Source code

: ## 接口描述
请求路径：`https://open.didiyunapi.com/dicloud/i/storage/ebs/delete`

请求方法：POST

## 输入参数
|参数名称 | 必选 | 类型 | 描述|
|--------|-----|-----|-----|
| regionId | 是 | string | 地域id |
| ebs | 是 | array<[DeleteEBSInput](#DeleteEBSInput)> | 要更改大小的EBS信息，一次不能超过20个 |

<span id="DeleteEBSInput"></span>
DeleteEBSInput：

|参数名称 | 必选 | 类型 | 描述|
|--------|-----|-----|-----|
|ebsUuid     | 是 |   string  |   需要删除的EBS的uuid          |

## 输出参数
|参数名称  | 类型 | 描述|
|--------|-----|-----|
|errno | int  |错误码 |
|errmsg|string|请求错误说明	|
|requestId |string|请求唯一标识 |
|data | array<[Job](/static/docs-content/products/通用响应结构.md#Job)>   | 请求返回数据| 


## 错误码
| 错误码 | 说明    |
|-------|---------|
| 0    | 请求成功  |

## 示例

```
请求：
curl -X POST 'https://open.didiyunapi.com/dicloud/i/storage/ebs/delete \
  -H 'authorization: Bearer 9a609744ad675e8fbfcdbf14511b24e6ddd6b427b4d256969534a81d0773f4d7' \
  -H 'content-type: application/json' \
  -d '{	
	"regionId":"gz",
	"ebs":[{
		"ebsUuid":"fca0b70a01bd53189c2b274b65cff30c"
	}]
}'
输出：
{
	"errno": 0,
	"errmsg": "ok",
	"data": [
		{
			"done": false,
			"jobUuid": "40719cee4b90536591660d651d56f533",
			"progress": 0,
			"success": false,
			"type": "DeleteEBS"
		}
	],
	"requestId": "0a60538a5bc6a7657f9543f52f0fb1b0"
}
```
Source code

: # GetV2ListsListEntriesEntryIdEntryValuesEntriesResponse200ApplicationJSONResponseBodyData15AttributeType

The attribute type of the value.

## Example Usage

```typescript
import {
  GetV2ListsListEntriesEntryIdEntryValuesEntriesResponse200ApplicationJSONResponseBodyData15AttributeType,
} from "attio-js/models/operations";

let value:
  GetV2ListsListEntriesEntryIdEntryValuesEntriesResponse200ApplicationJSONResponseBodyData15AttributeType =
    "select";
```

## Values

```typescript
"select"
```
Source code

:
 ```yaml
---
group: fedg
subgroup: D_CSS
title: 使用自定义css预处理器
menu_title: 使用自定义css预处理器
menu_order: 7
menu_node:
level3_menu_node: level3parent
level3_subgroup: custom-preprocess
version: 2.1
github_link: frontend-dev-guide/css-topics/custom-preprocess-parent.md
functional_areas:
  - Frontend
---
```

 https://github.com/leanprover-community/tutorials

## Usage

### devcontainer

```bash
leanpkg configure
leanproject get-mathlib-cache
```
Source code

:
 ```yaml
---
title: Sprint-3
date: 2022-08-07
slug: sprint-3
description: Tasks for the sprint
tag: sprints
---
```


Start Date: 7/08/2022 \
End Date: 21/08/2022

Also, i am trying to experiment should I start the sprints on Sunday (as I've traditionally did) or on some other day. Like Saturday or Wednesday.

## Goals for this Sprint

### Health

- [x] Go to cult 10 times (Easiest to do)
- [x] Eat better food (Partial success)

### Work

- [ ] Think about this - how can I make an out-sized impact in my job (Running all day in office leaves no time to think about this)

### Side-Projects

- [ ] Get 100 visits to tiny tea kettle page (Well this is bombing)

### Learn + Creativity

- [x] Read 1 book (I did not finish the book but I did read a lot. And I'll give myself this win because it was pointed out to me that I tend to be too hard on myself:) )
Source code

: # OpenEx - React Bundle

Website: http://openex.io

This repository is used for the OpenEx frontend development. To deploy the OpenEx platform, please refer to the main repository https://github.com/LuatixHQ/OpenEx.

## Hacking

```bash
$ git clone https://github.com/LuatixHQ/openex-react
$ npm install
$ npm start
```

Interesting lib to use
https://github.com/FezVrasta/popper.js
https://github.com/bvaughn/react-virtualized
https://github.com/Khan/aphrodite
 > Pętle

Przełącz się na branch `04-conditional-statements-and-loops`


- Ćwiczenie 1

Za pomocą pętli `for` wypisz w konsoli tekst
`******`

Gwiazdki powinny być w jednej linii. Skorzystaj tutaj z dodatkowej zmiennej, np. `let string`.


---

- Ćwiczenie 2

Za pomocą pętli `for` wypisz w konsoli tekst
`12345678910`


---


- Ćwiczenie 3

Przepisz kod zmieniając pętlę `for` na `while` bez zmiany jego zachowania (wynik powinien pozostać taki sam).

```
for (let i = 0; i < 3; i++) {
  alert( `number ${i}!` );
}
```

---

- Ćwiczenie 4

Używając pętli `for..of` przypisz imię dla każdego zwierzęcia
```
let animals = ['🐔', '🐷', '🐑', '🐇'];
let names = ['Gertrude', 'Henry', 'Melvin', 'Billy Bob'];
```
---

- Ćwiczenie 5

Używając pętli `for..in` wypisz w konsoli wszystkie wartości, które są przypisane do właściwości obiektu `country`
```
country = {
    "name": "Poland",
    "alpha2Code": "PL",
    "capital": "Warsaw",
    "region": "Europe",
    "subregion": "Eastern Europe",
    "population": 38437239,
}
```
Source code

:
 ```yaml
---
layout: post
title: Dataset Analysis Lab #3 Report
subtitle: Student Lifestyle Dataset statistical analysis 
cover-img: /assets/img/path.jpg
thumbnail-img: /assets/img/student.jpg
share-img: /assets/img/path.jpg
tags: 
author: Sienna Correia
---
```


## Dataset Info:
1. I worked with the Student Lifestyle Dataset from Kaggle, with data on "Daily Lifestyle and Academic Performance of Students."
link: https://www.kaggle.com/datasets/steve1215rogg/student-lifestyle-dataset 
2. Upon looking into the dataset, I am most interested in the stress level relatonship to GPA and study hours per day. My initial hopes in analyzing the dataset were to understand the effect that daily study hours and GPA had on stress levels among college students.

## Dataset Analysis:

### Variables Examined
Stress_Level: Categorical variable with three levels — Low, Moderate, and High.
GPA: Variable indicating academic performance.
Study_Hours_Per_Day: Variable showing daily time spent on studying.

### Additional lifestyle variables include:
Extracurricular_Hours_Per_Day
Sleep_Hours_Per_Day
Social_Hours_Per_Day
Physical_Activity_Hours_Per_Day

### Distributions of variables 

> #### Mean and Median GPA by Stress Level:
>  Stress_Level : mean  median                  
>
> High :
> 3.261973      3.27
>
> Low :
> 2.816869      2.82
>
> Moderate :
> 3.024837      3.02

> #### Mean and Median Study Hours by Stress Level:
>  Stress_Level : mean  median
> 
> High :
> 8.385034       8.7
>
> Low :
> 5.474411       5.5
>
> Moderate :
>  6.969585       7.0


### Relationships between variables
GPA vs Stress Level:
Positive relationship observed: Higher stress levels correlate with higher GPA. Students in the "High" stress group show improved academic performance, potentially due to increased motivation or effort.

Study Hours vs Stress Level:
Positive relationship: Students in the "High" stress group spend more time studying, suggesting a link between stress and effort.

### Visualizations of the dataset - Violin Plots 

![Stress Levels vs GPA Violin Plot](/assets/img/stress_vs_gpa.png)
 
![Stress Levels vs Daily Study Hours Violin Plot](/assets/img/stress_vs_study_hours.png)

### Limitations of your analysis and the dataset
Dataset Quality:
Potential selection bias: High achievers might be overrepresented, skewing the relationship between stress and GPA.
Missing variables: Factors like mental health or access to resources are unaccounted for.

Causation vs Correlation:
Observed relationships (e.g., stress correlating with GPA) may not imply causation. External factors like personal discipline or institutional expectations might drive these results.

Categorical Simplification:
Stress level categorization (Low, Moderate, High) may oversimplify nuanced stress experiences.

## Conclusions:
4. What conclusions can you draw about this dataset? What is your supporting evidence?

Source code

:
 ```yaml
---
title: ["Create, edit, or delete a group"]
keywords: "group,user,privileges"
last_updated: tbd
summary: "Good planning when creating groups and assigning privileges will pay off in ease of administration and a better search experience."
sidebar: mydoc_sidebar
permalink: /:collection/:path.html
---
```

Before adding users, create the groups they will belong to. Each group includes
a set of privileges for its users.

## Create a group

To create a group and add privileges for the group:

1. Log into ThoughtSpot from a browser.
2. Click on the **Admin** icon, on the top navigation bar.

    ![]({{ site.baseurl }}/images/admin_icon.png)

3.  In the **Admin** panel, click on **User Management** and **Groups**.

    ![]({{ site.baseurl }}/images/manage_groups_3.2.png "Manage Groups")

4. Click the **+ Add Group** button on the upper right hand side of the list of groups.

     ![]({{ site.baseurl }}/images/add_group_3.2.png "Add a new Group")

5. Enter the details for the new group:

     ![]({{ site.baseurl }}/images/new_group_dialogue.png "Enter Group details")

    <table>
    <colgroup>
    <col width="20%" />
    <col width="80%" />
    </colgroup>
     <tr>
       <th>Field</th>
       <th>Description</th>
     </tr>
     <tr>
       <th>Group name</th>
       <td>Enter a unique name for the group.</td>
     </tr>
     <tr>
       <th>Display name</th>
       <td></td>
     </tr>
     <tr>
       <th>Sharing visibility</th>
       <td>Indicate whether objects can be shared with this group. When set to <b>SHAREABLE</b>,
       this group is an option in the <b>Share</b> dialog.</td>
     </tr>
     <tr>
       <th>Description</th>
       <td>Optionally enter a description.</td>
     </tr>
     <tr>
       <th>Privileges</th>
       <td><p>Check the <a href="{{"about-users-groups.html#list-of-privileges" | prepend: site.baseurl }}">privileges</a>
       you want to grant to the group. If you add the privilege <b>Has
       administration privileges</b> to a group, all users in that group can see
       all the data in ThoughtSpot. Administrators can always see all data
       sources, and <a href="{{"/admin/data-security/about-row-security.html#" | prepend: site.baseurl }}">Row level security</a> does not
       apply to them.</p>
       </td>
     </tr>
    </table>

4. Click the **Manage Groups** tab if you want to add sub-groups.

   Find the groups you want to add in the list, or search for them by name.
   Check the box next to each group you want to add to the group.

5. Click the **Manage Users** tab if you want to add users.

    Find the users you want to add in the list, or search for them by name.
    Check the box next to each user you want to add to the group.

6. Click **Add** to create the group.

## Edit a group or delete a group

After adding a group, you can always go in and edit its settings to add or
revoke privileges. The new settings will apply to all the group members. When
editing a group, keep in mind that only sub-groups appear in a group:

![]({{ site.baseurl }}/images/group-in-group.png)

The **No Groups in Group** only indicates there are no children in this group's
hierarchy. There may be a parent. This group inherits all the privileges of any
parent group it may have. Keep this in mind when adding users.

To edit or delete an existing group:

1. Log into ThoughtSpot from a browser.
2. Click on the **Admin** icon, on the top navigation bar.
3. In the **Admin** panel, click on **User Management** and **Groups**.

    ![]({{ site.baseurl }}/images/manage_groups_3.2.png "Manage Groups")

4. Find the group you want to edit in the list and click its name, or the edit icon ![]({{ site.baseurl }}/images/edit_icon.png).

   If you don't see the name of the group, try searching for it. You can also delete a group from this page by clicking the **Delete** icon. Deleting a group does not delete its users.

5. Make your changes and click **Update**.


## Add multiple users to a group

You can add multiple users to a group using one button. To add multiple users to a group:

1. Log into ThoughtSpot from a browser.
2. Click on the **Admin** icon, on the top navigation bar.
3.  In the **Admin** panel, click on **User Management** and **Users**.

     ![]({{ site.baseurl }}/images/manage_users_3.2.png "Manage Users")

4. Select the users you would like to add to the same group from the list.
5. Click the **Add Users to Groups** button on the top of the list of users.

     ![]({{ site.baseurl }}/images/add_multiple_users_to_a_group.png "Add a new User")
· · · · ·
• [REQUIRED ACTION] Say how many lines in the data above contain the string "next", and give no other output.

• [YOUR RESPONSE] 2